Defunct tennis tournament
- Tour: ILTF Circuit (1913-38)
- Founded: 1908; 117 years ago
- Abolished: 1938; 87 years ago
- Location: Hôtel Ermitage, Évian-les-Bains, Haute-Savoie, France
- Venue: Tennis Club de l'Ermitage
- Surface: Clay (outdoors)

= Savoy Championships =

The Savoy Championships or Championnats de Savoie was a men's and women's open international clay court tennis tournament founded in 1908 and first staged at the Hôtel Ermitage, Évian-les-Bains, Haute-Savoie, France the tournament ran until 1938.

==History==
The Savoy Championships were established in August 1908 and was first played at the Tennis Club de l'Ermitage, Évian-les-Bains, Haute-Savoie, France. The tournament was held until 1938 when it was discontinued due to the Hôtel Ermitage being sold off, and with the advent of World War II.
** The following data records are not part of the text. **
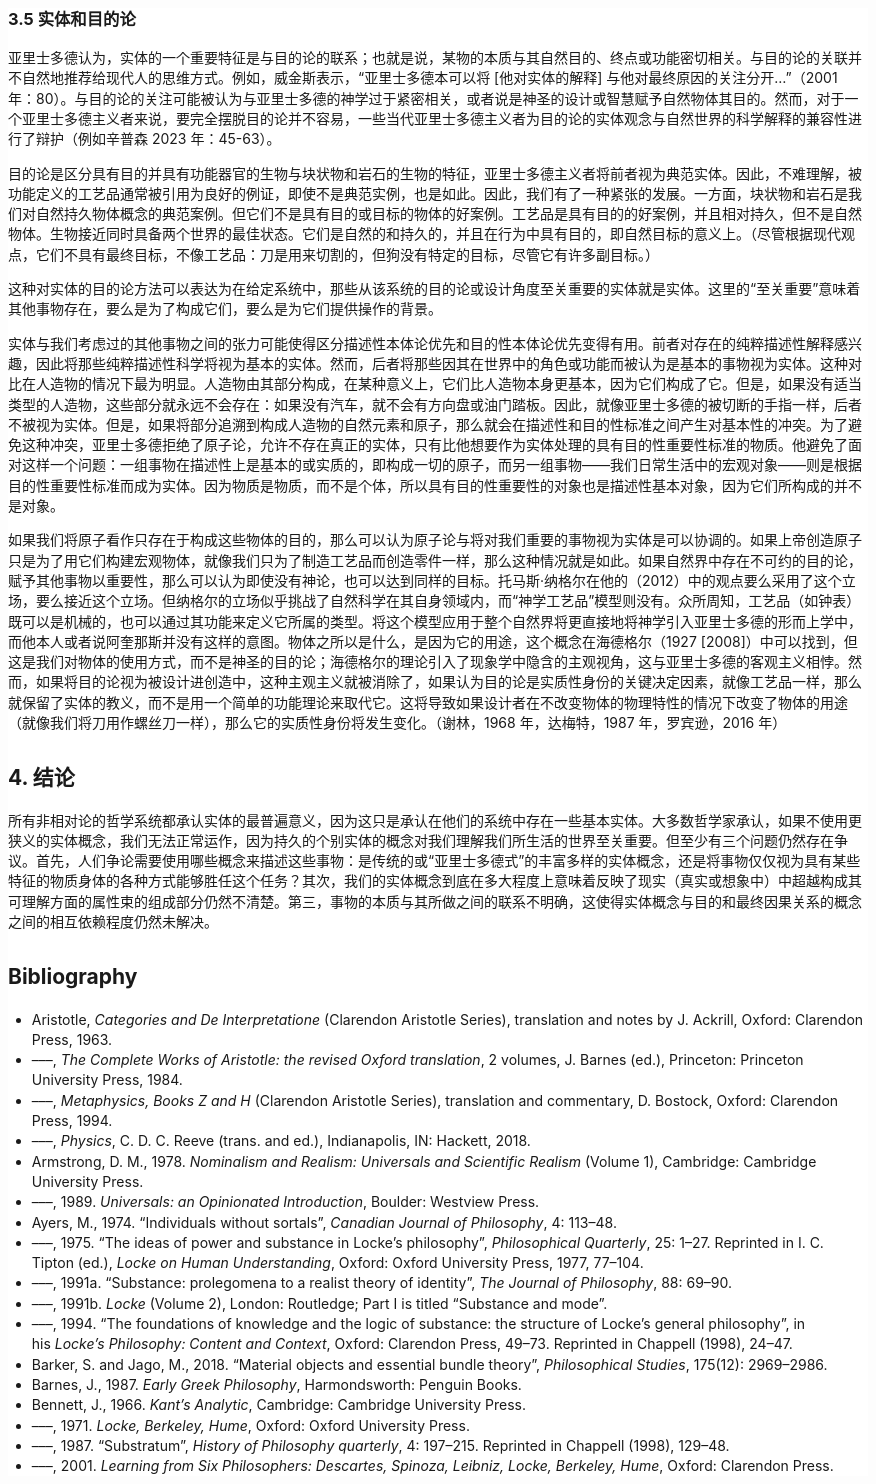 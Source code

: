 ### 3.5 实体和目的论

亚里士多德认为，实体的一个重要特征是与目的论的联系；也就是说，某物的本质与其自然目的、终点或功能密切相关。与目的论的关联并不自然地推荐给现代人的思维方式。例如，威金斯表示，“亚里士多德本可以将 [他对实体的解释] 与他对最终原因的关注分开…”（2001 年：80）。与目的论的关注可能被认为与亚里士多德的神学过于紧密相关，或者说是神圣的设计或智慧赋予自然物体其目的。然而，对于一个亚里士多德主义者来说，要完全摆脱目的论并不容易，一些当代亚里士多德主义者为目的论的实体观念与自然世界的科学解释的兼容性进行了辩护（例如辛普森 2023 年：45-63）。

目的论是区分具有目的并具有功能器官的生物与块状物和岩石的生物的特征，亚里士多德主义者将前者视为典范实体。因此，不难理解，被功能定义的工艺品通常被引用为良好的例证，即使不是典范实例，也是如此。因此，我们有了一种紧张的发展。一方面，块状物和岩石是我们对自然持久物体概念的典范案例。但它们不是具有目的或目标的物体的好案例。工艺品是具有目的的好案例，并且相对持久，但不是自然物体。生物接近同时具备两个世界的最佳状态。它们是自然的和持久的，并且在行为中具有目的，即自然目标的意义上。（尽管根据现代观点，它们不具有最终目标，不像工艺品：刀是用来切割的，但狗没有特定的目标，尽管它有许多副目标。）

这种对实体的目的论方法可以表达为在给定系统中，那些从该系统的目的论或设计角度至关重要的实体就是实体。这里的“至关重要”意味着其他事物存在，要么是为了构成它们，要么是为它们提供操作的背景。

实体与我们考虑过的其他事物之间的张力可能使得区分描述性本体论优先和目的性本体论优先变得有用。前者对存在的纯粹描述性解释感兴趣，因此将那些纯粹描述性科学将视为基本的实体。然而，后者将那些因其在世界中的角色或功能而被认为是基本的事物视为实体。这种对比在人造物的情况下最为明显。人造物由其部分构成，在某种意义上，它们比人造物本身更基本，因为它们构成了它。但是，如果没有适当类型的人造物，这些部分就永远不会存在：如果没有汽车，就不会有方向盘或油门踏板。因此，就像亚里士多德的被切断的手指一样，后者不被视为实体。但是，如果将部分追溯到构成人造物的自然元素和原子，那么就会在描述性和目的性标准之间产生对基本性的冲突。为了避免这种冲突，亚里士多德拒绝了原子论，允许不存在真正的实体，只有比他想要作为实体处理的具有目的性重要性标准的物质。他避免了面对这样一个问题：一组事物在描述性上是基本的或实质的，即构成一切的原子，而另一组事物——我们日常生活中的宏观对象——则是根据目的性重要性标准而成为实体。因为物质是物质，而不是个体，所以具有目的性重要性的对象也是描述性基本对象，因为它们所构成的并不是对象。

如果我们将原子看作只存在于构成这些物体的目的，那么可以认为原子论与将对我们重要的事物视为实体是可以协调的。如果上帝创造原子只是为了用它们构建宏观物体，就像我们只为了制造工艺品而创造零件一样，那么这种情况就是如此。如果自然界中存在不可约的目的论，赋予其他事物以重要性，那么可以认为即使没有神论，也可以达到同样的目标。托马斯·纳格尔在他的（2012）中的观点要么采用了这个立场，要么接近这个立场。但纳格尔的立场似乎挑战了自然科学在其自身领域内，而“神学工艺品”模型则没有。众所周知，工艺品（如钟表）既可以是机械的，也可以通过其功能来定义它所属的类型。将这个模型应用于整个自然界将更直接地将神学引入亚里士多德的形而上学中，而他本人或者说阿奎那斯并没有这样的意图。物体之所以是什么，是因为它的用途，这个概念在海德格尔（1927 [2008]）中可以找到，但这是我们对物体的使用方式，而不是神圣的目的论；海德格尔的理论引入了现象学中隐含的主观视角，这与亚里士多德的客观主义相悖。然而，如果将目的论视为被设计进创造中，这种主观主义就被消除了，如果认为目的论是实质性身份的关键决定因素，就像工艺品一样，那么就保留了实体的教义，而不是用一个简单的功能理论来取代它。这将导致如果设计者在不改变物体的物理特性的情况下改变了物体的用途（就像我们将刀用作螺丝刀一样），那么它的实质性身份将发生变化。（谢林，1968 年，达梅特，1987 年，罗宾逊，2016 年）

## 4. 结论

所有非相对论的哲学系统都承认实体的最普遍意义，因为这只是承认在他们的系统中存在一些基本实体。大多数哲学家承认，如果不使用更狭义的实体概念，我们无法正常运作，因为持久的个别实体的概念对我们理解我们所生活的世界至关重要。但至少有三个问题仍然存在争议。首先，人们争论需要使用哪些概念来描述这些事物：是传统的或“亚里士多德式”的丰富多样的实体概念，还是将事物仅仅视为具有某些特征的物质身体的各种方式能够胜任这个任务？其次，我们的实体概念到底在多大程度上意味着反映了现实（真实或想象中）中超越构成其可理解方面的属性束的组成部分仍然不清楚。第三，事物的本质与其所做之间的联系不明确，这使得实体概念与目的和最终因果关系的概念之间的相互依赖程度仍然未解决。


## Bibliography

* Aristotle, *Categories and De Interpretatione* (Clarendon Aristotle Series), translation and notes by J. Ackrill, Oxford: Clarendon Press, 1963.
* –––, *The Complete Works of Aristotle: the revised Oxford translation*, 2 volumes, J. Barnes (ed.), Princeton: Princeton University Press, 1984.
* –––, *Metaphysics, Books Z and H* (Clarendon Aristotle Series), translation and commentary, D. Bostock, Oxford: Clarendon Press, 1994.
* –––, *Physics*, C. D. C. Reeve (trans. and ed.), Indianapolis, IN: Hackett, 2018.
* Armstrong, D. M., 1978. *Nominalism and Realism: Universals and Scientific Realism* (Volume 1), Cambridge: Cambridge University Press.
* –––, 1989. *Universals: an Opinionated Introduction*, Boulder: Westview Press.
* Ayers, M., 1974. “Individuals without sortals”, *Canadian Journal of Philosophy*, 4: 113–48.
* –––, 1975. “The ideas of power and substance in Locke’s philosophy”, *Philosophical Quarterly*, 25: 1–27. Reprinted in I. C. Tipton (ed.), *Locke on Human Understanding*, Oxford: Oxford University Press, 1977, 77–104.
* –––, 1991a. “Substance: prolegomena to a realist theory of identity”, *The Journal of Philosophy*, 88: 69–90.
* –––, 1991b. *Locke* (Volume 2), London: Routledge; Part I is titled “Substance and mode”.
* –––, 1994. “The foundations of knowledge and the logic of substance: the structure of Locke’s general philosophy”, in his *Locke’s Philosophy: Content and Context*, Oxford: Clarendon Press, 49–73. Reprinted in Chappell (1998), 24–47.
* Barker, S. and Jago, M., 2018. “Material objects and essential bundle theory”, *Philosophical Studies*, 175(12): 2969–2986.
* Barnes, J., 1987. *Early Greek Philosophy*, Harmondsworth: Penguin Books.
* Bennett, J., 1966. *Kant’s Analytic*, Cambridge: Cambridge University Press.
* –––, 1971. *Locke, Berkeley, Hume*, Oxford: Oxford University Press.
* –––, 1987. “Substratum”, *History of Philosophy quarterly*, 4: 197–215. Reprinted in Chappell (1998), 129–48.
* –––, 2001. *Learning from Six Philosophers: Descartes, Spinoza, Leibniz, Locke, Berkeley, Hume*, Oxford: Clarendon Press. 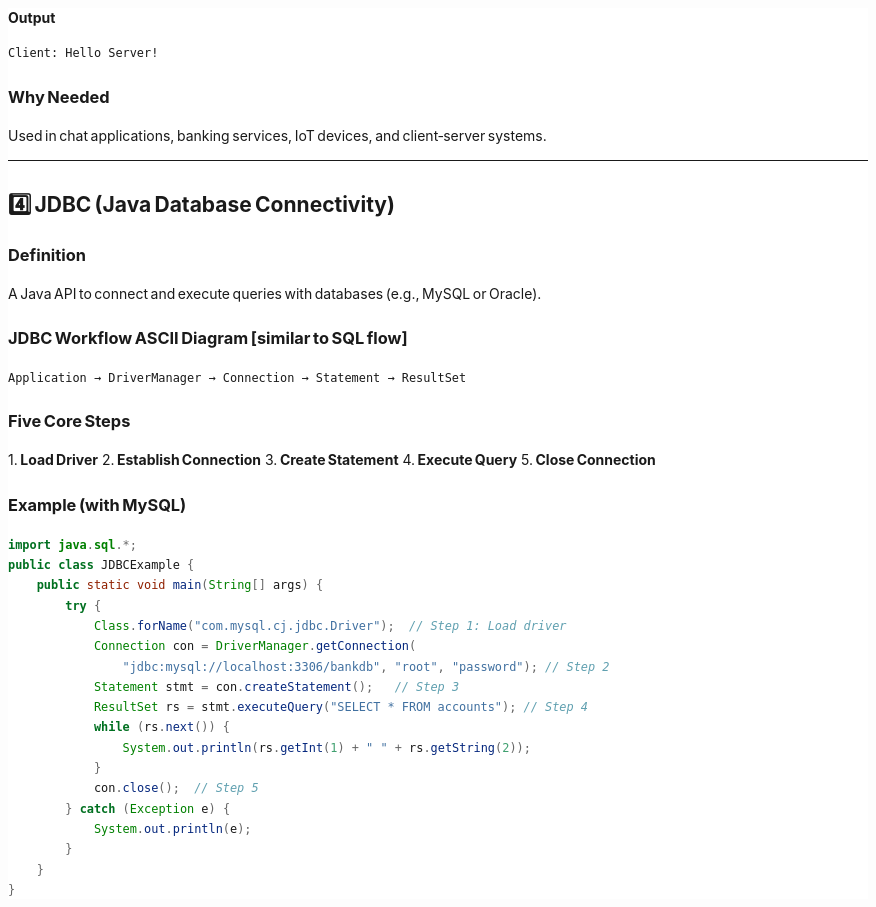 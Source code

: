 **Output**

```
Client: Hello Server!
```

### Why Needed
Used in chat applications, banking services, IoT devices, and client‑server systems.

***

## 4️⃣ JDBC (Java Database Connectivity)

### Definition 
A Java API to connect and execute queries with databases (e.g., MySQL or Oracle).

### JDBC Workflow ASCII Diagram [similar to SQL flow]

```
Application → DriverManager → Connection → Statement → ResultSet
```

### Five Core Steps
1. **Load Driver**
2. **Establish Connection**
3. **Create Statement**
4. **Execute Query**
5. **Close Connection**

### Example (with MySQL)

```java
import java.sql.*;
public class JDBCExample {
    public static void main(String[] args) {
        try {
            Class.forName("com.mysql.cj.jdbc.Driver");  // Step 1: Load driver
            Connection con = DriverManager.getConnection(
                "jdbc:mysql://localhost:3306/bankdb", "root", "password"); // Step 2
            Statement stmt = con.createStatement();   // Step 3
            ResultSet rs = stmt.executeQuery("SELECT * FROM accounts"); // Step 4
            while (rs.next()) {
                System.out.println(rs.getInt(1) + " " + rs.getString(2));
            }
            con.close();  // Step 5
        } catch (Exception e) {
            System.out.println(e);
        }
    }
}
```


[^2_1]: https://github.com/imranxc/java-basics-to-advanced
[^2_2]: https://github.com/Suryakant-Bharti/Important-Java-Concepts
[^2_3]: https://github.com/learning-zone/java-basics
[^2_4]: https://github.com/krishnasagrawal/Java-Programming-Notes
[^2_5]: https://github.com/cM2908/core-java-notes
[^2_6]: https://techaffinity.com/blog/oops-concepts-in-java/
[^2_7]: https://www.scribd.com/document/6934243/java-database-programming-with-jdbc
[^2_8]: https://github.com/aditya-shri/Java
[^2_9]: https://www.designgurus.io/blog/object-oriented-programming-oop
[^2_10]: https://www.scribd.com/document/265327667/Java-Database-Programming-With-JDBC
[^3_1]: https://www.interviewbit.com/blog/java-architecture/
[^3_2]: https://www.upgrad.com/blog/java-architecture-components-explained/
[^3_3]: https://www.tutorialspoint.com/java/java-jdk-jre-jvm.htm
[^3_4]: https://www.octalsoftware.com/blog/java-vs-c
[^3_5]: https://dev.to/imkrunalkanojiya/java-compilation-from-source-code-to-bytecode-execution-12hp
[^3_6]: https://www.msuniv.ac.in/images/distance
[^3_7]: https://www.edureka.co/blog/java-architecture/
[^3_8]: https://www.geekster.in/articles/java-architecture/
[^3_9]: https://vfunction.com/blog/java-architecture/
[^3_10]: https://www.geeksforgeeks.org/java/introduction-to-java/
[^4_1]: https://www.geeksforgeeks.org/java/java-data-types/
[^4_2]: https://www.w3schools.com/java/java_variables.asp
[^4_3]: https://www.geeksforgeeks.org/java/operators-in-java/
[^4_4]: https://www.w3schools.com/java/java_operators.asp
[^4_5]: https://www.programiz.com/java-programming/operators
[^4_6]: https://www.slideshare.net/slideshow/java-variables-and-operators-55602182/55602182
[^4_7]: https://www.w3schools.com/java/java_data_types.asp
[^4_8]: https://www.scribd.com/document/545309002/oop-prese
[^4_9]: https://www.freecodecamp.org/news/java-data-types-and-variables/
[^4_10]: https://docs.oracle.com/javase/tutorial/java/nutsandbolts/datatypes.html
[^5_1]: https://www.geeksforgeeks.org/java/object-oriented-programming-oops-concept-in-java/
[^5_2]: https://www.w3schools.com/java/java_oop.asp
[^5_3]: https://www.srividyaengg.ac.in/coursematerial/CSE/104341.pdf
[^5_4]: https://www.freecodecamp.org/news/learn-java-object-oriented-programming/
[^5_5]: https://www.freecodecamp.org/news/object-oriented-programming-concepts-java/
[^5_6]: https://raygun.com/blog/oop-concepts-java/
[^5_7]: https://www.youtube.com/watch?v=LarQG8Leqbo
[^5_8]: https://www.coursera.org/learn/object-oriented-program-in-java
[^5_9]: https://docs.oracle.com/javase/tutorial/java/concepts
[^5_10]: https://www.baeldung.com/java-oop
[^6_1]: https://www.w3schools.com/java/java_try_catch.asp
[^6_2]: https://www.geeksforgeeks.org/java/flow-control-in-try-catch-finally-in-java/
[^6_3]: https://www.scaler.com/topics/java/try-catch-and-finally-in-java/
[^6_4]: https://www.educative.io/answers/how-to-use-the-try-catch-and-finally-blocks-in-java
[^6_5]: https://www.ibm.com/docs/en/dbaoc?topic=actions-exception-handling-statements
[^6_6]: https://www.scholarhat.com/tutorial/java/exception-handling-in-java
[^6_7]: https://jenkov.com/tutorials/java-exception-handling/basic-try-catch-finally.html
[^6_8]: https://www.programiz.com/java-programming/exception-handling
[^6_9]: https://www.geeksforgeeks.org/java/exceptions-in-java/
[^6_10]: https://developer.mozilla.org/en-US/docs/Web/JavaScript/Reference/Statements/try...catch
[^6_11]: https://www.geeksforgeeks.org/java/object-oriented-programming-oops-concept-in-java/
[^7_1]: https://www.geeksforgeeks.org/java/garbage-collection-in-java/
[^7_2]: https://newrelic.com/blog/best-practices/java-garbage-collection
[^7_3]: https://www.ibm.com/think/topics/garbage-collection-java
[^7_4]: https://www.oracle.com/webfolder/technetwork/tutorials/obe/java/gc01/index.html
[^7_5]: https://www.eginnovations.com/blog/what-is-garbage-collection-java/
[^7_6]: https://www.logicmonitor.com/blog/garbage-collection-in-java
[^7_7]: https://dev.to/brilworks/garbage-collection-in-java-explained-8pg
[^7_8]: https://www.codecurated.com/blog/understanding-how-java-garbage-collector-works/
[^7_9]: https://www.dynatrace.com/resources/ebooks/javabook/how-garbage-collection-works/
[^7_10]: https://stackify.com/what-is-java-garbage-collection/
The former hotel later became a hospital in the 1950s. Following the second world war a new successor tournament the Évian-les-Bains International was established in 1952 that event ran until 1968. In 1991 Evian the French bottled water company bought the building and reopened it as the Hotel Ermitage Evian Resort, the four clay courts of the former tennis club were rebuilt.